I have been interested in automatic approaches to web scraping for a few years now. During university I created the SiteScraper library, which used training cases to automatically scrape webpages. This approach was particularly useful for scraping a website periodically because the model could automatically adapt when the structure was updated but the content remained static.
However this approach is not helpful for me these days because most of my work involves scraping a website once-off. It is quicker to just specify the XPaths required than collect and test the training cases.
I would still like an automated approach to help me work more efficiently. Ideally I would have a solution that when given a website URL:
- crawls the website
- organize the webpages into groups that share the same template (a directory page will have a different HTML structure than a listing page)
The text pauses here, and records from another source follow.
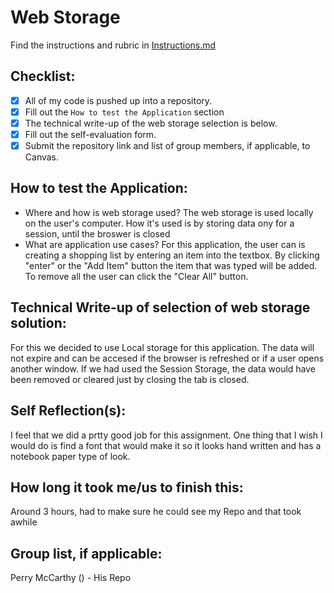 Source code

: # Web Storage

Find the instructions and rubric in [Instructions.md](Instructions.md)

## Checklist:

- [x] All of my code is pushed up into a repository.
- [x] Fill out the `How to test the Application` section
- [x] The technical write-up of the web storage selection is below.
- [x] Fill out the self-evaluation form.
- [x] Submit the repository link and list of group members, if applicable, to Canvas.

## How to test the Application:

* Where and how is web storage used?
The web storage is used locally on the user's computer. How it's used is by storing data ony for a session, until the broswer is closed
* What are application use cases?
For this application, the user can is creating a shopping list by entering an item into the textbox. By clicking "enter" or the "Add Item" button the item that was typed will be added. To remove all the user can click the "Clear All" button.

## Technical Write-up of selection of web storage solution:
For this we decided to use Local storage for this application. The data will not expire and can be accesed if the browser is refreshed or if a user opens another window. If we had used the Session Storage, the data would have been removed or cleared just by closing the tab is closed.
## Self Reflection(s):
I feel that we did a prtty good job for this assignment. One thing that I wish I would do is find a font that would make it so it looks hand written and has a notebook paper type of look.
## How long it took me/us to finish this:
Around 3 hours, had to make sure he could see my Repo and that took awhile
## Group list, if applicable:
Perry McCarthy () - His Repo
- the group with the most amount of webpages should be the listings
- compare these listing webpages to find what is static (the template) and what changes
- the parts that change represent dynamic data such as description, reviews, etc
Apparently this process of scraping data automatically is known as wrapper induction in academia. Unfortunately there do not seem to be any good open source solutions yet. The most commonly referenced one is Templatemaker, which is aimed at small text blocks and crashes in my test cases of real webpages. The author stopped development in 2007.
Some commercial groups have developed their own solutions so this certainly is technically possible:
If I do not find an open source solution I plan to attempt building my own later this year.